Serotonin-noradrenaline reuptake inhibitors (SNRIs)

SNRIs work in a similar way to SSRIs but they work on noradrenaline as well as serotonin. Examples of SNRIs include duloxetine (Cymbalta and Yentreve) and venlafaxine (Efexor).


Noradrenaline and specific serotonergic antidepressants (NaSSAs)

NASSAs may be effective for some people who are unable to take SSRIs. NaSSAs work by increasing the amount of noradrenaline and serotonin in the synapse and by also binding to serotonin receptors. The main NASSA prescribed in the UK is mirtazapine (Zispin).


Serotonin antagonists and reuptake inhibitors (SARIs)

SARIs are not usually the first choice of antidepressant, but they may be prescribed as an alternative to other antidepressants. SARIs work in a similar manner to SSRIs with the additional benefit of also redirecting serotonin to the specific parts of the brain which regulate mood. The main SARI prescribed in the UK is trazodone (Molipaxin).

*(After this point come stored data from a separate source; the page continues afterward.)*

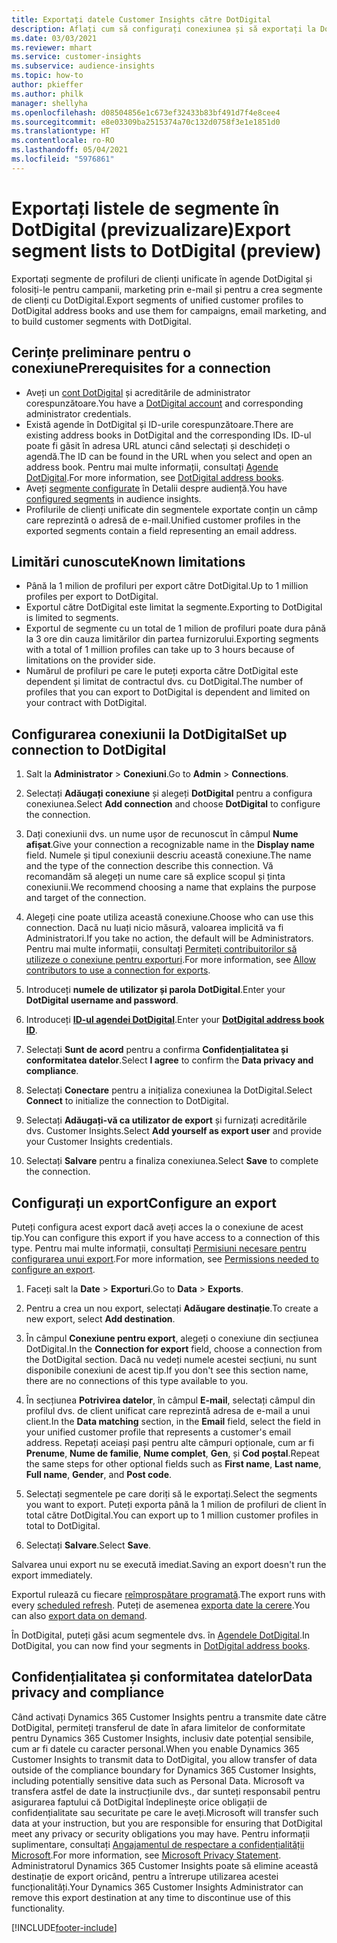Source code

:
 ```yaml
---
title: Exportați datele Customer Insights către DotDigital
description: Aflați cum să configurați conexiunea și să exportați la DotDigital.
ms.date: 03/03/2021
ms.reviewer: mhart
ms.service: customer-insights
ms.subservice: audience-insights
ms.topic: how-to
author: pkieffer
ms.author: philk
manager: shellyha
ms.openlocfilehash: d08504856e1c673ef32433b83bf491d7f4e8cee4
ms.sourcegitcommit: e8e03309ba2515374a70c132d0758f3e1e1851d0
ms.translationtype: HT
ms.contentlocale: ro-RO
ms.lasthandoff: 05/04/2021
ms.locfileid: "5976861"
---
```

# <a name="export-segment-lists-to-dotdigital-preview"></a><span data-ttu-id="e7cdf-103">Exportați listele de segmente în DotDigital (previzualizare)</span><span class="sxs-lookup"><span data-stu-id="e7cdf-103">Export segment lists to DotDigital (preview)</span></span>

<span data-ttu-id="e7cdf-104">Exportați segmente de profiluri de clienți unificate în agende DotDigital și folosiți-le pentru campanii, marketing prin e-mail și pentru a crea segmente de clienți cu DotDigital.</span><span class="sxs-lookup"><span data-stu-id="e7cdf-104">Export segments of unified customer profiles to DotDigital address books and use them for campaigns, email marketing, and to build customer segments with DotDigital.</span></span> 

## <a name="prerequisites-for-a-connection"></a><span data-ttu-id="e7cdf-105">Cerințe preliminare pentru o conexiune</span><span class="sxs-lookup"><span data-stu-id="e7cdf-105">Prerequisites for a connection</span></span>

-   <span data-ttu-id="e7cdf-106">Aveți un [cont DotDigital](https://dotdigital.com/) și acreditările de administrator corespunzătoare.</span><span class="sxs-lookup"><span data-stu-id="e7cdf-106">You have a [DotDigital account](https://dotdigital.com/) and corresponding administrator credentials.</span></span>
-   <span data-ttu-id="e7cdf-107">Există agende în DotDigital și ID-urile corespunzătoare.</span><span class="sxs-lookup"><span data-stu-id="e7cdf-107">There are existing address books in DotDigital and the corresponding IDs.</span></span> <span data-ttu-id="e7cdf-108">ID-ul poate fi găsit în adresa URL atunci când selectați și deschideți o agendă.</span><span class="sxs-lookup"><span data-stu-id="e7cdf-108">The ID can be found in the URL when you select and open an address book.</span></span> <span data-ttu-id="e7cdf-109">Pentru mai multe informații, consultați [Agende DotDigital](https://support.dotdigital.com/hc/articles/212211968-Creating-an-address-book).</span><span class="sxs-lookup"><span data-stu-id="e7cdf-109">For more information, see [DotDigital address books](https://support.dotdigital.com/hc/articles/212211968-Creating-an-address-book).</span></span>
-   <span data-ttu-id="e7cdf-110">Aveți [segmente configurate](segments.md) în Detalii despre audiență.</span><span class="sxs-lookup"><span data-stu-id="e7cdf-110">You have [configured segments](segments.md) in audience insights.</span></span>
-   <span data-ttu-id="e7cdf-111">Profilurile de clienți unificate din segmentele exportate conțin un câmp care reprezintă o adresă de e-mail.</span><span class="sxs-lookup"><span data-stu-id="e7cdf-111">Unified customer profiles in the exported segments contain a field representing an email address.</span></span>

## <a name="known-limitations"></a><span data-ttu-id="e7cdf-112">Limitări cunoscute</span><span class="sxs-lookup"><span data-stu-id="e7cdf-112">Known limitations</span></span>

- <span data-ttu-id="e7cdf-113">Până la 1 milion de profiluri per export către DotDigital.</span><span class="sxs-lookup"><span data-stu-id="e7cdf-113">Up to 1 million profiles per export to DotDigital.</span></span>
- <span data-ttu-id="e7cdf-114">Exportul către DotDigital este limitat la segmente.</span><span class="sxs-lookup"><span data-stu-id="e7cdf-114">Exporting to DotDigital is limited to segments.</span></span>
- <span data-ttu-id="e7cdf-115">Exportul de segmente cu un total de 1 milion de profiluri poate dura până la 3 ore din cauza limitărilor din partea furnizorului.</span><span class="sxs-lookup"><span data-stu-id="e7cdf-115">Exporting segments with a total of 1 million profiles can take up to 3 hours because of limitations on the provider side.</span></span> 
- <span data-ttu-id="e7cdf-116">Numărul de profiluri pe care le puteți exporta către DotDigital este dependent și limitat de contractul dvs. cu DotDigital.</span><span class="sxs-lookup"><span data-stu-id="e7cdf-116">The number of profiles that you can export to DotDigital is dependent and limited on your contract with DotDigital.</span></span>

## <a name="set-up-connection-to-dotdigital"></a><span data-ttu-id="e7cdf-117">Configurarea conexiunii la DotDigital</span><span class="sxs-lookup"><span data-stu-id="e7cdf-117">Set up connection to DotDigital</span></span>

1. <span data-ttu-id="e7cdf-118">Salt la **Administrator** > **Conexiuni**.</span><span class="sxs-lookup"><span data-stu-id="e7cdf-118">Go to **Admin** > **Connections**.</span></span>

1. <span data-ttu-id="e7cdf-119">Selectați **Adăugați conexiune** și alegeți **DotDigital** pentru a configura conexiunea.</span><span class="sxs-lookup"><span data-stu-id="e7cdf-119">Select **Add connection** and choose **DotDigital** to configure the connection.</span></span>

1. <span data-ttu-id="e7cdf-120">Dați conexiunii dvs. un nume ușor de recunoscut în câmpul **Nume afișat**.</span><span class="sxs-lookup"><span data-stu-id="e7cdf-120">Give your connection a recognizable name in the **Display name** field.</span></span> <span data-ttu-id="e7cdf-121">Numele și tipul conexiunii descriu această conexiune.</span><span class="sxs-lookup"><span data-stu-id="e7cdf-121">The name and the type of the connection describe this connection.</span></span> <span data-ttu-id="e7cdf-122">Vă recomandăm să alegeți un nume care să explice scopul și ținta conexiunii.</span><span class="sxs-lookup"><span data-stu-id="e7cdf-122">We recommend choosing a name that explains the purpose and target of the connection.</span></span>

1. <span data-ttu-id="e7cdf-123">Alegeți cine poate utiliza această conexiune.</span><span class="sxs-lookup"><span data-stu-id="e7cdf-123">Choose who can use this connection.</span></span> <span data-ttu-id="e7cdf-124">Dacă nu luați nicio măsură, valoarea implicită va fi Administratori.</span><span class="sxs-lookup"><span data-stu-id="e7cdf-124">If you take no action, the default will be Administrators.</span></span> <span data-ttu-id="e7cdf-125">Pentru mai multe informații, consultați [Permiteți contribuitorilor să utilizeze o conexiune pentru exporturi](connections.md#allow-contributors-to-use-a-connection-for-exports).</span><span class="sxs-lookup"><span data-stu-id="e7cdf-125">For more information, see [Allow contributors to use a connection for exports](connections.md#allow-contributors-to-use-a-connection-for-exports).</span></span>

1. <span data-ttu-id="e7cdf-126">Introduceți **numele de utilizator și parola DotDigital**.</span><span class="sxs-lookup"><span data-stu-id="e7cdf-126">Enter your **DotDigital username and password**.</span></span>

1. <span data-ttu-id="e7cdf-127">Introduceți **[ID-ul agendei DotDigital](https://support.dotdigital.com/hc/articles/212211968-Creating-an-address-book)**.</span><span class="sxs-lookup"><span data-stu-id="e7cdf-127">Enter your **[DotDigital address book ID](https://support.dotdigital.com/hc/articles/212211968-Creating-an-address-book)**.</span></span>

1. <span data-ttu-id="e7cdf-128">Selectați **Sunt de acord** pentru a confirma **Confidențialitatea și conformitatea datelor**.</span><span class="sxs-lookup"><span data-stu-id="e7cdf-128">Select **I agree** to confirm the **Data privacy and compliance**.</span></span>

1. <span data-ttu-id="e7cdf-129">Selectați **Conectare** pentru a inițializa conexiunea la DotDigital.</span><span class="sxs-lookup"><span data-stu-id="e7cdf-129">Select **Connect** to initialize the connection to DotDigital.</span></span>

1. <span data-ttu-id="e7cdf-130">Selectați **Adăugați-vă ca utilizator de export** și furnizați acreditările dvs. Customer Insights.</span><span class="sxs-lookup"><span data-stu-id="e7cdf-130">Select **Add yourself as export user** and provide your Customer Insights credentials.</span></span>

1. <span data-ttu-id="e7cdf-131">Selectați **Salvare** pentru a finaliza conexiunea.</span><span class="sxs-lookup"><span data-stu-id="e7cdf-131">Select **Save** to complete the connection.</span></span> 

## <a name="configure-an-export"></a><span data-ttu-id="e7cdf-132">Configurați un export</span><span class="sxs-lookup"><span data-stu-id="e7cdf-132">Configure an export</span></span>

<span data-ttu-id="e7cdf-133">Puteți configura acest export dacă aveți acces la o conexiune de acest tip.</span><span class="sxs-lookup"><span data-stu-id="e7cdf-133">You can configure this export if you have access to a connection of this type.</span></span> <span data-ttu-id="e7cdf-134">Pentru mai multe informații, consultați [Permisiuni necesare pentru configurarea unui export](export-destinations.md#set-up-a-new-export).</span><span class="sxs-lookup"><span data-stu-id="e7cdf-134">For more information, see [Permissions needed to configure an export](export-destinations.md#set-up-a-new-export).</span></span>

1. <span data-ttu-id="e7cdf-135">Faceți salt la **Date** > **Exporturi**.</span><span class="sxs-lookup"><span data-stu-id="e7cdf-135">Go to **Data** > **Exports**.</span></span>

1. <span data-ttu-id="e7cdf-136">Pentru a crea un nou export, selectați **Adăugare destinație**.</span><span class="sxs-lookup"><span data-stu-id="e7cdf-136">To create a new export, select **Add destination**.</span></span>

1. <span data-ttu-id="e7cdf-137">În câmpul **Conexiune pentru export**, alegeți o conexiune din secțiunea DotDigital.</span><span class="sxs-lookup"><span data-stu-id="e7cdf-137">In the **Connection for export** field, choose a connection from the DotDigital section.</span></span> <span data-ttu-id="e7cdf-138">Dacă nu vedeți numele acestei secțiuni, nu sunt disponibile conexiuni de acest tip.</span><span class="sxs-lookup"><span data-stu-id="e7cdf-138">If you don't see this section name, there are no connections of this type available to you.</span></span>


1. <span data-ttu-id="e7cdf-139">În secțiunea **Potrivirea datelor**, în câmpul **E-mail**, selectați câmpul din profilul dvs. de client unificat care reprezintă adresa de e-mail a unui client.</span><span class="sxs-lookup"><span data-stu-id="e7cdf-139">In the **Data matching** section, in the **Email** field, select the field in your unified customer profile that represents a customer's email address.</span></span> <span data-ttu-id="e7cdf-140">Repetați aceiași pași pentru alte câmpuri opționale, cum ar fi **Prenume**, **Nume de familie**, **Nume complet**, **Gen**, și **Cod poștal**.</span><span class="sxs-lookup"><span data-stu-id="e7cdf-140">Repeat the same steps for other optional fields such as **First name**, **Last name**, **Full name**, **Gender**, and **Post code**.</span></span>

1. <span data-ttu-id="e7cdf-141">Selectați segmentele pe care doriți să le exportați.</span><span class="sxs-lookup"><span data-stu-id="e7cdf-141">Select the segments you want to export.</span></span> <span data-ttu-id="e7cdf-142">Puteți exporta până la 1 milion de profiluri de client în total către DotDigital.</span><span class="sxs-lookup"><span data-stu-id="e7cdf-142">You can export up to 1 million customer profiles in total to DotDigital.</span></span>

1. <span data-ttu-id="e7cdf-143">Selectați **Salvare**.</span><span class="sxs-lookup"><span data-stu-id="e7cdf-143">Select **Save**.</span></span>

<span data-ttu-id="e7cdf-144">Salvarea unui export nu se execută imediat.</span><span class="sxs-lookup"><span data-stu-id="e7cdf-144">Saving an export doesn't run the export immediately.</span></span>

<span data-ttu-id="e7cdf-145">Exportul rulează cu fiecare [reîmprospătare programată](system.md#schedule-tab).</span><span class="sxs-lookup"><span data-stu-id="e7cdf-145">The export runs with every [scheduled refresh](system.md#schedule-tab).</span></span> <span data-ttu-id="e7cdf-146">Puteți de asemenea [exporta date la cerere](export-destinations.md#run-exports-on-demand).</span><span class="sxs-lookup"><span data-stu-id="e7cdf-146">You can also [export data on demand](export-destinations.md#run-exports-on-demand).</span></span> 
 
<span data-ttu-id="e7cdf-147">În DotDigital, puteți găsi acum segmentele dvs. în [Agendele DotDigital](https://support.dotdigital.com/hc/articles/212211968-Creating-an-address-book).</span><span class="sxs-lookup"><span data-stu-id="e7cdf-147">In DotDigital, you can now find your segments in [DotDigital address books](https://support.dotdigital.com/hc/articles/212211968-Creating-an-address-book).</span></span>


## <a name="data-privacy-and-compliance"></a><span data-ttu-id="e7cdf-148">Confidențialitatea și conformitatea datelor</span><span class="sxs-lookup"><span data-stu-id="e7cdf-148">Data privacy and compliance</span></span>

<span data-ttu-id="e7cdf-149">Când activați Dynamics 365 Customer Insights pentru a transmite date către DotDigital, permiteți transferul de date în afara limitelor de conformitate pentru Dynamics 365 Customer Insights, inclusiv date potențial sensibile, cum ar fi datele cu caracter personal.</span><span class="sxs-lookup"><span data-stu-id="e7cdf-149">When you enable Dynamics 365 Customer Insights to transmit data to DotDigital, you allow transfer of data outside of the compliance boundary for Dynamics 365 Customer Insights, including potentially sensitive data such as Personal Data.</span></span> <span data-ttu-id="e7cdf-150">Microsoft va transfera astfel de date la instrucțiunile dvs., dar sunteți responsabil pentru asigurarea faptului că DotDigital îndeplinește orice obligații de confidențialitate sau securitate pe care le aveți.</span><span class="sxs-lookup"><span data-stu-id="e7cdf-150">Microsoft will transfer such data at your instruction, but you are responsible for ensuring that DotDigital meet any privacy or security obligations you may have.</span></span> <span data-ttu-id="e7cdf-151">Pentru informații suplimentare, consultați [Angajamentul de respectare a confidențialității Microsoft](https://go.microsoft.com/fwlink/?linkid=396732).</span><span class="sxs-lookup"><span data-stu-id="e7cdf-151">For more information, see [Microsoft Privacy Statement](https://go.microsoft.com/fwlink/?linkid=396732).</span></span>
<span data-ttu-id="e7cdf-152">Administratorul Dynamics 365 Customer Insights poate să elimine această destinație de export oricând, pentru a întrerupe utilizarea acestei funcționalități.</span><span class="sxs-lookup"><span data-stu-id="e7cdf-152">Your Dynamics 365 Customer Insights Administrator can remove this export destination at any time to discontinue use of this functionality.</span></span>


[!INCLUDE[footer-include](../includes/footer-banner.md)]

Monoamine oxidase inhibitors (MAOIs)

MAOIs are rarely used nowadays a they can cause potentially serious side effects and risk interacting with other medications and certain foods. MAOIs target the monoamine oxidase enzyme in the brain which breaks down neurotransmitters including serotonin. This can lead to stabilised moods and less anxiety. Examples of MAOIs include tranylcypromine, phenelzine and isocarboxazid.